Sei enquanto falo as palavras que elas golpeiam um ponto sensível em ambos. Ela mentiu para mim muitas vezes. Me prometeu que não iria buscar a morte na sede da Erudição quando Jeanine exigiu o sacrifício de um Divergente, e mesmo assim o fez de qualquer maneira. Me disse que ia ficar em casa durante o ataque à Erudição, e a encontrei na sede dos Eruditos, trabalhando com meu pai. Entendo por que fez todas essas coisas, mas não quer dizer no entanto que estamos rompidos.
— Sim — ela encara seus sapatos. — Está bem, vou pensar em algo.
Ponho a mão em seu braço.
— Falarei com Evelyn sobre seu julgamento. Tratarei de fazê-lo logo.
— Obrigada.
Sinto o impulso, familiar agora, de me puxar do meu corpo e falar diretamente dentro de sua mente. É a mesma urgência, me dou conta, que me faz querer beijá-la cada vez que a vejo, porque mesmo um milímetro de distância entre nós é exasperante.
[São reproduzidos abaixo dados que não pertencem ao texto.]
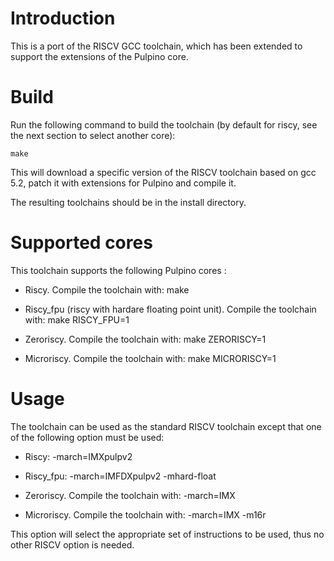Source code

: # Introduction

This is a port of the RISCV GCC toolchain, which has been extended to support the extensions of the Pulpino core.

# Build

Run the following command to build the toolchain (by default for riscy, see the next section to select another core):

    make

This will download a specific version of the RISCV toolchain based on gcc 5.2, patch it with extensions for Pulpino and compile it.

The resulting toolchains should be in the install directory.

# Supported cores

This toolchain supports the following Pulpino cores :

- Riscy. Compile the toolchain with: make

- Riscy_fpu (riscy with hardare floating point unit). Compile the toolchain with: make RISCY_FPU=1

- Zeroriscy. Compile the toolchain with: make ZERORISCY=1

- Microriscy. Compile the toolchain with: make MICRORISCY=1

# Usage

The toolchain can be used as the standard RISCV toolchain except that one of the following option must be used:

- Riscy: -march=IMXpulpv2

- Riscy_fpu: -march=IMFDXpulpv2 -mhard-float

- Zeroriscy. Compile the toolchain with: -march=IMX

- Microriscy. Compile the toolchain with: -march=IMX -m16r

This option will select the appropriate set of instructions to be used, thus no other RISCV option is needed.



  
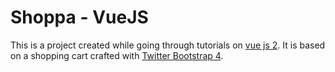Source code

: # Shoppa - VueJS

This is a project created while going through tutorials on [vue js 2](https://vuejs.org/). It is based on a shopping cart crafted with [Twitter Bootstrap 4](https://getbootstrap.com/).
Nossos dedos, entrelaçados fracamente por um momento, agora se unem ferozmente, sua mão pegajosa com a umidade, a minha áspera nos lugares em que agarrei a alça demasiadas vezes em trens em movimento. Agora ela parece pálida e pequena, mas seus olhos me fazem pensar em céus abertos que nunca vi na realidade, só sonhei.
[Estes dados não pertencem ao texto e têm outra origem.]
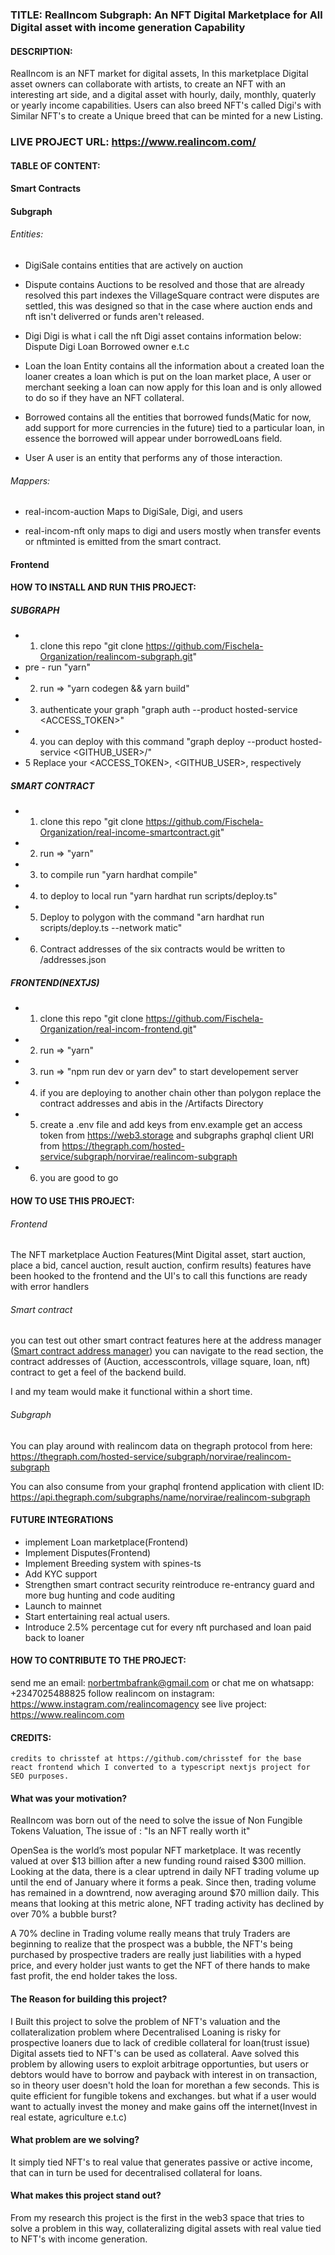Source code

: ### TITLE: RealIncom Subgraph: An NFT Digital Marketplace for All Digital asset with income generation Capability

#### DESCRIPTION:
RealIncom is an NFT market for digital assets, In this marketplace Digital asset owners can collaborate with artists, to create an NFT with an interesting art side, and a digital asset with hourly, daily, monthly, quaterly or yearly income capabilities. Users can also breed NFT's  called Digi's with Similar NFT's to create a Unique breed that can be minted for a new Listing.

### LIVE PROJECT URL: https://www.realincom.com/

#### TABLE OF CONTENT:
#### Smart Contracts


#### Subgraph
###### Entities:
- DigiSale
    contains entities that are actively on auction
- Dispute
    contains Auctions to be resolved and those that are already resolved this part indexes the VillageSquare contract were disputes are settled, this was designed so that in the case where auction ends and nft isn't deliverred or funds aren't released.
- Digi
    Digi is what i call the nft Digi asset contains information below:
        Dispute
        Digi
        Loan
        Borrowed
        owner
        e.t.c
- Loan
    the loan Entity contains all the information about a created loan
    the loaner creates a loan which is put on the loan market place, A user or merchant seeking a loan can now apply for this loan and is only allowed to do so if they have an NFT collateral.

- Borrowed
    contains all the entities that borrowed funds(Matic for now, add support for more currencies in the future) tied to a particular loan, in essence the borrowed will appear under borrowedLoans field.
- User
    A user is an entity that performs any of those interaction.
###### Mappers:

- real-incom-auction
    Maps to DigiSale, Digi, and users

- real-incom-nft
    only maps to digi and users mostly when transfer events or nftminted is emitted from the smart contract.

#### Frontend



#### HOW TO INSTALL AND RUN THIS PROJECT:

##### SUBGRAPH
- 1. clone this repo "git clone https://github.com/Fischela-Organization/realincom-subgraph.git"
- pre - run "yarn"
- 2. run => "yarn codegen && yarn build"
- 3. authenticate your graph "graph auth --product hosted-service <ACCESS_TOKEN>"
- 4.  you can deploy with this command "graph deploy --product hosted-service <GITHUB_USER>/<SUBGRAPH NAME>"
- 5 Replace your <ACCESS_TOKEN>, <GITHUB_USER>, <SUBGRAPH NAME> respectively

##### SMART CONTRACT
- 1. clone this repo "git clone https://github.com/Fischela-Organization/real-income-smartcontract.git"
- 2. run => "yarn"
- 3. to compile run "yarn hardhat compile"
- 4. to deploy to local run "yarn hardhat run scripts/deploy.ts"
- 5. Deploy to polygon with the command "arn hardhat run scripts/deploy.ts --network matic"
- 6. Contract addresses of the six contracts would be written to /addresses.json

##### FRONTEND(NEXTJS)
- 1. clone this repo "git clone  https://github.com/Fischela-Organization/real-incom-frontend.git"
- 2. run => "yarn"
- 3. run => "npm run dev or yarn dev" to start developement server
- 4. if you are deploying to another chain other than polygon replace the contract addresses and abis in the /Artifacts Directory
- 5. create a .env file and add keys from env.example get an access token from https://web3.storage and subgraphs graphql client URI from https://thegraph.com/hosted-service/subgraph/norvirae/realincom-subgraph
- 6. you are good to go

#### HOW TO USE THIS PROJECT:
###### Frontend
The NFT marketplace Auction Features(Mint Digital asset, start auction, place a bid, cancel auction, result auction, confirm results) features have been hooked to the frontend and the UI's to call this functions are ready with error handlers

###### Smart contract
you can test out other smart contract features here at the address manager (<a href="https://mumbai.polygonscan.com/address/0xB5c2b379d7C397B617B91367D2e8396274B4ebC8#writeContract">Smart contract address manager</a>) you can navigate to the read section, the contract addresses of (Auction, accesscontrols, village square, loan, nft) contract to get a feel of the backend build.

I and my team would make it functional within a short time.

###### Subgraph
You can play around with realincom data on thegraph protocol from here: https://thegraph.com/hosted-service/subgraph/norvirae/realincom-subgraph

You can also consume from your graphql frontend application with client ID: https://api.thegraph.com/subgraphs/name/norvirae/realincom-subgraph

#### FUTURE INTEGRATIONS
- implement Loan marketplace(Frontend)
- Implement Disputes(Frontend)
- Implement Breeding system with spines-ts
- Add KYC support
- Strengthen smart contract security reintroduce re-entrancy guard and more bug hunting and code auditing
- Launch to mainnet
- Start entertaining real actual users.
- Introduce 2.5% percentage cut for every nft purchased and loan paid back to loaner


#### HOW TO CONTRIBUTE TO THE PROJECT:
send me an email: norbertmbafrank@gmail.com or chat me on whatsapp: +2347025488825
follow realincom on instagram: https://www.instagram.com/realincomagency
see live project: https://www.realincom.com


#### CREDITS:
    credits to chrisstef at https://github.com/chrisstef for the base react frontend which I converted to a typescript nextjs project for SEO purposes. 

#### What was your motivation?

RealIncom was born out of the need to solve the issue of Non Fungible Tokens Valuation, The issue of : "Is an NFT really worth it"

OpenSea is the world’s most popular NFT marketplace.
It was recently valued at over $13 billion after a new funding round raised $300 million.
Looking at the data, there is a clear uptrend in daily NFT trading volume up until the end of January where it forms a peak.
Since then, trading volume has remained in a downtrend, now averaging around $70 million daily.
This means that looking at this metric alone, NFT trading activity has declined by over 70% a bubble burst?

A 70% decline in Trading volume really means that truly Traders are beginning to realize that the prospect was a bubble, the NFT's being purchased by prospective traders are really just liabilities with a hyped price, and every holder just wants to get the NFT of there hands to make fast profit, the end holder takes the loss.

#### The Reason for building this project?

I Built this project to solve the problem of NFT's valuation and the collateralization problem where Decentralised Loaning is risky for prospective loaners due to lack of credible collateral for loan(trust issue)
Digital assets tied to NFT's can be used as collateral.
Aave solved this problem by allowing users to exploit arbitrage opportunties, but users or debtors would have to borrow and payback with interest in 
on transaction, so in theory user doesn't hold the loan for morethan a few seconds. This is quite efficient for fungible tokens and exchanges.
but what if a user would want to actually invest the money and make gains off the internet(Invest in real estate, agriculture e.t.c)

#### What problem are we solving?
It simply tied NFT's to real value that generates passive or active income, that can in turn be used for decentralised collateral for loans.

#### What makes this project stand out?
From my research this project is the first in the web3 space that tries to solve a problem in this way, collateralizing digital assets with real value tied to NFT's with income generation.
— Se vão se beijar, façam-me um favor e me digam, assim posso olhar para o outro lado — Christina fala.
— Vamos fazer isso — Tris responde. — E te falamos.
Toco sua bochecha para o beijo ficar mais lento, sustentando sua boca sobre a minha, assim posso sentir cada lugar onde nossos lábios se tocam e cada lugar onde se separam. Saboreio o ar que compartilhamos no segundo depois e o deslizamento de seu nariz sobre o meu. Penso em algo para dizer, mas é demasiado íntimo, assim me seguro. Um momento depois, decido que não importa.
— Queria que estivéssemos sozinhos — lhe digo enquanto retrocedo para fora da cela.
Ela sorri.
— Eu quase sempre desejo isso.
Enquanto fecho a porta, vejo Christina fingindo vomitar, Cara rindo, e as mãos de Tris penduradas ao seu lado.